An article on Gazette.Net reports, according to climate scientists and a number of state officials, the events of the past two weeks are consistent with what Maryland faces as a result of climate change.
“Fires, drought, more extreme weather events — this is what it looks like,” Zoe Johnson, program manager for climate policy in the Office for a Sustainable Future with the Maryland Department of Natural Resources, told the Gazette. The recent heat wave “shows us ways we’re vulnerable now.”
She also said the recent extended heat wave has demonstrated other issues that climate change will bring to the area.
Washington, D.C.’s 11-day heat wave ranked as the most intense in 141 years of records, according to The Washington Post.
The hottest day was July 7 with a record high of 105 degrees Fahrenheit, which is tied for second just behind the record set in July of 1930 at 106 degrees Fahrenheit.
Although climate scientists say there are too many variables to say with certainty that the current weather directly is related to global warming, the numerous days of extreme temperatures in Maryland and other parts of the country, as well as the drought and wildfires in the West, are all consistent with the effects of gradually warming temperatures from climate change.
“You can’t point to one individual event and say that’s a result of climate change,” ESSIC Director Dr. Antonio Busalacchi told the Gazette. “What you can say with extreme confidence is this is what it will look like in the future.”
The forecast models for climate change, he said, consistently have predicted there would be more extremes in temperatures and storm events.
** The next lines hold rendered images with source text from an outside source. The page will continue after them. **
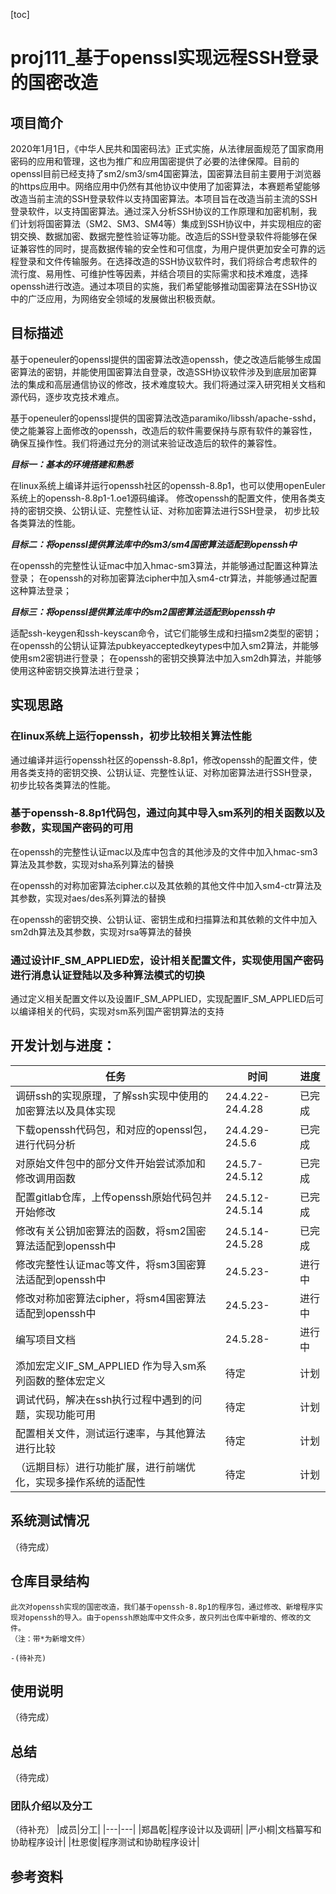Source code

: [toc]

# proj111_基于openssl实现远程SSH登录的国密改造

## 项目简介

2020年1月1日，《中华人民共和国密码法》正式实施，从法律层面规范了国家商用密码的应用和管理，这也为推广和应用国密提供了必要的法律保障。目前的openssl目前已经支持了sm2/sm3/sm4国密算法，国密算法目前主要用于浏览器的https应用中。网络应用中仍然有其他协议中使用了加密算法，本赛题希望能够改造当前主流的SSH登录软件以支持国密算法。本项目旨在改造当前主流的SSH登录软件，以支持国密算法。通过深入分析SSH协议的工作原理和加密机制，我们计划将国密算法（SM2、SM3、SM4等）集成到SSH协议中，并实现相应的密钥交换、数据加密、数据完整性验证等功能。改造后的SSH登录软件将能够在保证兼容性的同时，提高数据传输的安全性和可信度，为用户提供更加安全可靠的远程登录和文件传输服务。在选择改造的SSH协议软件时，我们将综合考虑软件的流行度、易用性、可维护性等因素，并结合项目的实际需求和技术难度，选择openssh进行改造。通过本项目的实施，我们希望能够推动国密算法在SSH协议中的广泛应用，为网络安全领域的发展做出积极贡献。

## 目标描述

基于openeuler的openssl提供的国密算法改造openssh，使之改造后能够生成国密算法的密钥，并能使用国密算法自登录，改造SSH协议软件涉及到底层加密算法的集成和高层通信协议的修改，技术难度较大。我们将通过深入研究相关文档和源代码，逐步攻克技术难点。

基于openeuler的openssl提供的国密算法改造paramiko/libssh/apache-sshd，使之能兼容上面修改的openssh，改造后的软件需要保持与原有软件的兼容性，确保互操作性。我们将通过充分的测试来验证改造后的软件的兼容性。
    
***目标一：基本的环境搭建和熟悉***
    
在linux系统上编译并运行openssh社区的openssh-8.8p1，也可以使用openEuler系统上的openssh-8.8p1-1.oe1源码编译。
修改openssh的配置文件，使用各类支持的密钥交换、公钥认证、完整性认证、对称加密算法进行SSH登录， 初步比较各类算法的性能。
    
***目标二：将openssl提供算法库中的sm3/sm4国密算法适配到openssh中***
    
在openssh的完整性认证mac中加入hmac-sm3算法，并能够通过配置这种算法登录；
在openssh的对称加密算法cipher中加入sm4-ctr算法，并能够通过配置这种算法登录；
    
***目标三：将openssl提供算法库中的sm2国密算法适配到openssh中***
    
适配ssh-keygen和ssh-keyscan命令，试它们能够生成和扫描sm2类型的密钥；
在openssh的公钥认证算法pubkeyacceptedkeytypes中加入sm2算法，并能够使用sm2密钥进行登录；
在openssh的密钥交换算法中加入sm2dh算法，并能够使用这种密钥交换算法进行登录；

## 实现思路

### 在linux系统上运行openssh，初步比较相关算法性能
    
通过编译并运行openssh社区的openssh-8.8p1，修改openssh的配置文件，使用各类支持的密钥交换、公钥认证、完整性认证、对称加密算法进行SSH登录， 初步比较各类算法的性能。
    
### 基于openssh-8.8p1代码包，通过向其中导入sm系列的相关函数以及参数，实现国产密码的可用
    
在openssh的完整性认证mac以及库中包含的其他涉及的文件中加入hmac-sm3算法及其参数，实现对sha系列算法的替换

在openssh的对称加密算法cipher.c以及其依赖的其他文件中加入sm4-ctr算法及其参数，实现对aes/des系列算法的替换
    
在openssh的密钥交换、公钥认证、密钥生成和扫描算法和其依赖的文件中加入sm2dh算法及其参数，实现对rsa等算法的替换

### 通过设计IF_SM_APPLIED宏，设计相关配置文件，实现使用国产密码进行消息认证登陆以及多种算法模式的切换
    
通过定义相关配置文件以及设置IF_SM_APPLIED，实现配置IF_SM_APPLIED后可以编译相关的代码，实现对sm系列国产密钥算法的支持


## 开发计划与进度：
| 任务                                                         | 时间            | 进度 |
| ------------------------------------------------------------ | --------------- | ---- |
| 调研ssh的实现原理，了解ssh实现中使用的加密算法以及具体实现            | 24.4.22-24.4.28 | 已完成 |     
| 下载openssh代码包，和对应的openssl包，进行代码分析                 | 24.4.29-24.5.6  | 已完成 | 
| 对原始文件包中的部分文件开始尝试添加和修改调用函数                   | 24.5.7-24.5.12   | 已完成 | 
| 配置gitlab仓库，上传openssh原始代码包并开始修改                   | 24.5.12-24.5.14   | 已完成 | 
| 修改有关公钥加密算法的函数，将sm2国密算法适配到openssh中            | 24.5.14-24.5.28 | 已完成 | 
| 修改完整性认证mac等文件，将sm3国密算法适配到openssh中              | 24.5.23-        | 进行中 | 
| 修改对称加密算法cipher，将sm4国密算法适配到openssh中               | 24.5.23-        | 进行中 | 
| 编写项目文档                                                    | 24.5.28-        | 进行中 |
| 添加宏定义IF_SM_APPLIED 作为导入sm系列函数的整体宏定义              | 待定  | 计划 | 
| 调试代码，解决在ssh执行过程中遇到的问题，实现功能可用                 | 待定 | 计划 | 
| 配置相关文件，测试运行速率，与其他算法进行比较                       | 待定 | 计划 | 
| （远期目标）进行功能扩展，进行前端优化，实现多操作系统的适配性          | 待定 | 计划 | 

## 系统测试情况
（待完成）

## 仓库目录结构

    此次对openssh实现的国密改造，我们基于openssh-8.8p1的程序包，通过修改、新增程序实现对openssh的导入。由于openssh原始库中文件众多，故只列出仓库中新增的、修改的文件。
    （注：带*为新增文件）

    -(待补充)

## 使用说明
（待完成）

## 总结
（待完成）

### 团队介绍以及分工
（待补充）
|成员|分工|
|---|---|
|郑昌乾|程序设计以及调研|
|严小桐|文档纂写和协助程序设计|
|杜恩俊|程序测试和协助程序设计|

## 参考资料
Although there are some who doubt the validity that climate change is the result of human-related activities, Busalacchi said the scientific consensus is overwhelmingly in agreement that it is.
“There are those who deny it because they don’t want to believe it. It becomes a matter of ideology because the facts get in the way,” Busalacchi said. “There are legitimate policy issues about what to do, but my job is to state what we know and what we don’t know.”
Regardless of belief in climate change validity, Johnson and Busalacchi both said Maryland needs to take steps to adapt to the changes the state is facing.
One step the state should take in the short term to adapt to climate change is to require utilities to bury power lines, according to Busalacchi.
Johnson said other changes need to be looked at as well.
“The state needs to reconsider road-building materials so it can avoid a repeat of the wide buckling of U.S. 50, which occurred after several days of “heat-upon-heat,” Johnson told the Gazette.
A kink on Metro’s Green Line that caused a train derailment in Hyattsville on July 6 was seen as a result of climate change. Other cracks have been found in the rails, according to the Gazette.
CICS Director Dr. Phillip Arkin told the Gazette, as for climate change deniers, “If you have a firm belief that global warming isn’t occurring, then facts are irrelevant to you.”